41. MENERIMA DENGAN IKHLAS

4.2K 314 149
                                    

PINTU RUANGAN terbuka, mengalihkan atensi mereka yang langsung memusatkan perhatian pada Rizal yang berdiri di ambang pintu dengan raut muka sulit di artikan. Tapi ada satu yang dapat mereka tangkap, setitik air di pelupuk mata Dokter muda tersebut.

"Kak.." lirih Rizal serak, kepalanya menunduk tidak berani menatap sang kakak, Rindu.

Sontak saja panggilan itu mengintrupsi Rindu yang tengah di dekap suaminya menghampiri Rizal dengan langkah gontai. Sekujur tubuhnya berkeringat dingin, matanya bengkak parah namun air mata tidak kunjung surut, masih setia berseluncur di pipinya atas keadaan sang putra.

Dada Rindu bergemuruh hebat, tenggorokannya tercekat. Apa yang ingin Rizal katakan? Kenapa perasaannya tiba-tiba tidak enak?

"Zal, jangan nunduk, ini kakak udah di depan kamu, ada apa?" tanya Rindu pelan, mengambil kedua tangan adeknya dengan bibir tersenyum getir.

Rizal diam, belum mengucapkan sepatah kata pun. Sumpah demi apapun tidak berani mengatakan ini pada Rindu yang notabennya sangat menyayangi putra bungsunya.

Bagaimana jika Rindu tahu? Bagaimana jika Rindu tahu bahwa Baby boy'nya memilih pergi meninggalkannya? Rindu pasti mengamuk, atau yang sama sekali tidak ingin Rizal harapkan adalah kakaknya akan terpuruk karena keadaan yang mengharuskan ia merelakan.

Ya Tuhan.. Jika ini memang takdirmu, jika hari ini kami harus mengembalikan Rey padamu, tolong kuatkan kakakku, beri dia kesabaran untuk ikhlas menerimanya. batin Rizal meminta.

"Zal! Ngomong dong, jangan diam aja! Kamu malah buat kami semua panik." Rizal mendongak, saat Bundanya__Dira bersuara.

Tersenyum pahit, menggenggam balik kedua tangan Rindu, menatapnya seolah menyiratkan kekuatan adalah hal yang Rizal lakukan sekarang.

"Kak Rindu, semuanya..." Rizal menatap satu persatu orang-orang yang ada di sini.
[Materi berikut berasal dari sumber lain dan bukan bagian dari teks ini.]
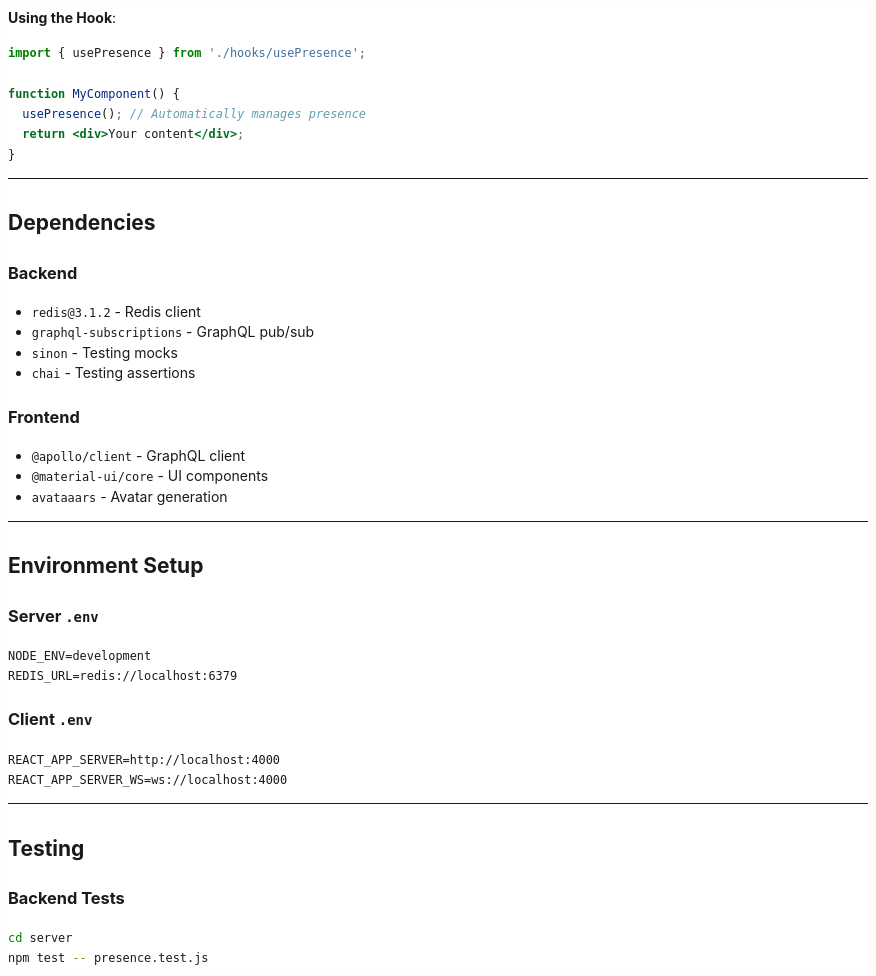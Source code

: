 **Using the Hook**:
```jsx
import { usePresence } from './hooks/usePresence';

function MyComponent() {
  usePresence(); // Automatically manages presence
  return <div>Your content</div>;
}
```

---

## Dependencies

### Backend
- `redis@3.1.2` - Redis client
- `graphql-subscriptions` - GraphQL pub/sub
- `sinon` - Testing mocks
- `chai` - Testing assertions

### Frontend
- `@apollo/client` - GraphQL client
- `@material-ui/core` - UI components
- `avataaars` - Avatar generation

---

## Environment Setup

### Server `.env`
```env
NODE_ENV=development
REDIS_URL=redis://localhost:6379
```

### Client `.env`
```env
REACT_APP_SERVER=http://localhost:4000
REACT_APP_SERVER_WS=ws://localhost:4000
```

---

## Testing

### Backend Tests
```bash
cd server
npm test -- presence.test.js
```
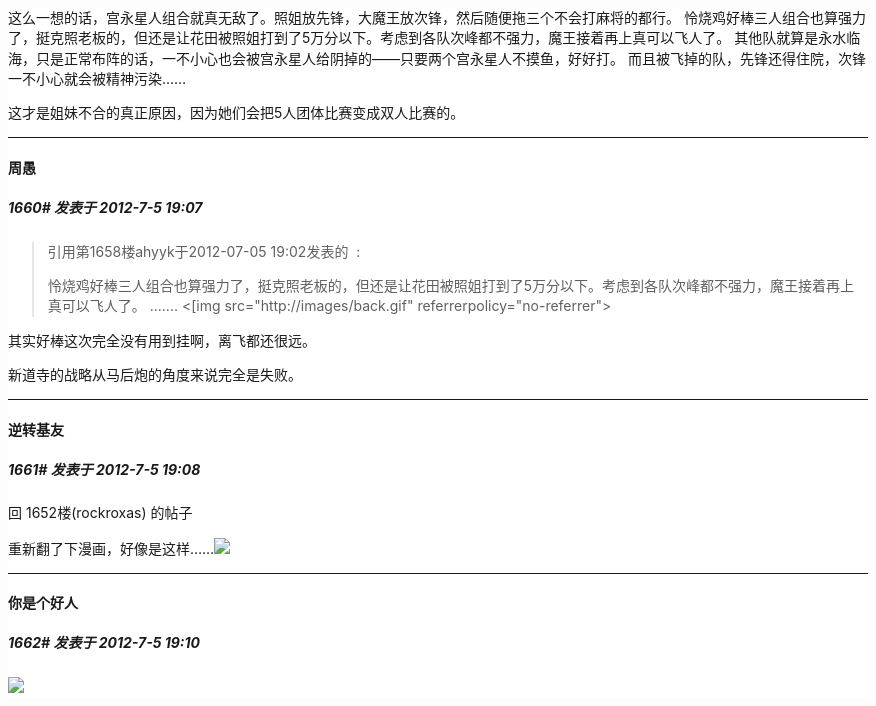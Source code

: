 这么一想的话，宫永星人组合就真无敌了。照姐放先锋，大魔王放次锋，然后随便拖三个不会打麻将的都行。
怜烧鸡好棒三人组合也算强力了，挺克照老板的，但还是让花田被照姐打到了5万分以下。考虑到各队次峰都不强力，魔王接着再上真可以飞人了。
其他队就算是永水临海，只是正常布阵的话，一不小心也会被宫永星人给阴掉的——只要两个宫永星人不摸鱼，好好打。
而且被飞掉的队，先锋还得住院，次锋一不小心就会被精神污染……

这才是姐妹不合的真正原因，因为她们会把5人团体比赛变成双人比赛的。







*****

####  周愚  
##### 1660#       发表于 2012-7-5 19:07



<blockquote>引用第1658楼ahyyk于2012-07-05 19:02发表的  :

怜烧鸡好棒三人组合也算强力了，挺克照老板的，但还是让花田被照姐打到了5万分以下。考虑到各队次峰都不强力，魔王接着再上真可以飞人了。
....... <[img src="http://images/back.gif" referrerpolicy="no-referrer"></blockquote>

其实好棒这次完全没有用到挂啊，离飞都还很远。

新道寺的战略从马后炮的角度来说完全是失败。







*****

####  逆转基友  
##### 1661#       发表于 2012-7-5 19:08

回 1652楼(rockroxas) 的帖子



重新翻了下漫画，好像是这样……<img src="https://static.saraba1st.com/image/smiley/face/44.gif" referrerpolicy="no-referrer">







*****

####  你是个好人  
##### 1662#       发表于 2012-7-5 19:10



<img src="http://2cat.or.tl/~tedc21thc/new/src/1341486345170.jpg" referrerpolicy="no-referrer">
Mulai dari Cio, Chila, Riko, kedua orangtuanya, orangtua Cio berikut juga anggota Ravega, Lea dan Reina secara bergantian.

"Maafkan Rizal, maafkan Rizal karena nggak becus jadi Dokter." perasaan takut semakin menggerogoti perasaan Rindu, apa maksud Rizal berbicara demikian?

"Hey, hey. Maksud kamu apa? Maksud kamu apa bicara begitu, Zal?" suara Rindu panik, tangannya berpindah mengusap-usap kedua lengan adeknya.

"Kamu itu Dokter terhebat yang pernah kakak temui. Jangan bertele-tele begini, sebenarnya ada apa? Rey kenapa? Baby boy baik-baik aja kan? Putra Kakak selamatkan kan?"

Rizal menunduk semakin dalam, hatinya tergores melihat Rindu, Rizal tidak sanggup menatapnya.

"Zal.. Katakan, jawab pertanyaan kakakmu." kini Cio yang sedari tadi diam ikut membuka suara.

Rizal menghembuskan napas berat, memejamkan matanya. "Kakak yang kuat, semua sudah di atur sedemikian rupa oleh Tuhan, sabar dan ikhlas ya, kak? Tuhan tahu apa yang terbaik buat hambanya."

"To the point, om! Jangan kayak gini!" bentakan Riko yang sudah geram karena Rizal terus berbelit-belit menggema, membuat suasana semakin tegang. Reina sendiri ikut duduk di samping Lea karena  kakinya terasa lemas.

"Rey--Rey udah nggak ada, Rey--maafkan Rizal kak, Rizal-"

     Buk!

"Astaga, Iko!" Ferry menahan Riko yang tiba-tiba menonjok Rizal. Matanya menajam, mukanya merah padam meyiratkan amarah yang berkobar di sana.

"JANGAN KATAKAN ADEK GUE SEPERTI ITU! DIA MASIH HIDUP! LO NGOMONG APA SIH?! JANGAN NGADA-NGADA!!" napas Riko memburu, sangat tidak terima Rizal mengatakan demikian. Rey adeknya itu kuat, tidak mungkin menyerah begitu saja.